Wife, mom, and lover of books, podcasts, and blogs. Not a fan of cooking, winter, and snakes.

11 thoughts on “My First Colonoscopy”

  1. I had my first colonoscopy this week also. I’m hoping that by the time I need another one (same as you – depending on the results of the ONE teeny, tiny polyp they biopsied) I’ll either have forgotten about the awful night of forcing down all the nasty gatorade or the medical science gods will have come up with an entirely BETTER way to examine my colon. I was a mess the whole day after I came home from my 7am proceedure. I wandered around in a daze and every time I tried to drink, I physically gagged. I could only take tiny sips of water. I know this is a necessary experience, but I cannot imagine going through it again. ever. So, go science. I’ll definitely be donating to colon cancer research.

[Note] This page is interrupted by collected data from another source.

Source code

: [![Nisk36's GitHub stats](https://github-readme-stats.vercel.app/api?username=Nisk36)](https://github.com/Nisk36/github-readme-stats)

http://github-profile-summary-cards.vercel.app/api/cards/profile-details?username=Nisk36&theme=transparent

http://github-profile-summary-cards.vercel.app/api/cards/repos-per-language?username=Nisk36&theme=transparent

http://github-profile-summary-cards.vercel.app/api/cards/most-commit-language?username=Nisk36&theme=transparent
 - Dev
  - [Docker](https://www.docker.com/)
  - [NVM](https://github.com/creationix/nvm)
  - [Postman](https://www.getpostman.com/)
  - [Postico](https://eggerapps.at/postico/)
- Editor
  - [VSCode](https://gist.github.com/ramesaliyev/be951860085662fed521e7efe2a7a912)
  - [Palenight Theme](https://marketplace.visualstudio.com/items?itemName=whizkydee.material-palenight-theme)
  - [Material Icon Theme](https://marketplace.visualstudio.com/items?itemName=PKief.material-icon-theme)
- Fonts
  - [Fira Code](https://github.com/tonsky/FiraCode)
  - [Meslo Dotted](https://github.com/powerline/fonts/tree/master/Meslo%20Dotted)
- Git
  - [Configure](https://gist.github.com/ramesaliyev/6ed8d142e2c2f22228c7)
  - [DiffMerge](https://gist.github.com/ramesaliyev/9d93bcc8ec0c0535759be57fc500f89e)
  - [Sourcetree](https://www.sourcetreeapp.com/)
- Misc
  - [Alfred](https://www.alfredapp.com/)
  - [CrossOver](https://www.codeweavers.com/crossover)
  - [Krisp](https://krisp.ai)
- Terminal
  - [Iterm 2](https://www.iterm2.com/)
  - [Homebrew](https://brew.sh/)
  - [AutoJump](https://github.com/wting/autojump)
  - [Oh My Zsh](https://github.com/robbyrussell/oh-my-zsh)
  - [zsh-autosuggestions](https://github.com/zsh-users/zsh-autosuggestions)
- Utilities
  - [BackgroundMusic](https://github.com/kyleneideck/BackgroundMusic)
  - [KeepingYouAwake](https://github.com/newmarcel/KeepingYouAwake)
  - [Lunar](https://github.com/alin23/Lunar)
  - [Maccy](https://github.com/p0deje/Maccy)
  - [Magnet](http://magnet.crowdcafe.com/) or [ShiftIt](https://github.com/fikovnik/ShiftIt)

  2. I’m thankfully on the ten-year plan and have had 3 to date. Started young(ish) in my 30’s. I was having issues, my maternal grandfather had colon cancer and my paternal grandfather was riddled with polyps. Thankfully, most went very well and it was quite an enjoyable nap where the majority of the horror (prep) was forgotten. The last time I went, I threw up under anesthesia and coded on the table. I only found this out when I woke up and the doc told me they were unable to finish the procedure. I screamed bloody murder! I don’t care that I coded, once you brought me back, you should have finished! I am not prepping again! Ugh. What to do…

  3. I’ve never had one so this was really interesting to read. It’s always been one of those things I’ve been kind of afraid of needing to have done, so it’s reassuring to read that it was okay! #FridayFrivolity

  4. I appreciate you sharing your experience with having a colonoscopy and explaining that it wasn’t as bad as you thought it would be. I think it’s good for people not to be afraid of a procedure like this. It’s important for them to not have anything holding them back from getting a diagnosis that could end up improving their health greatly.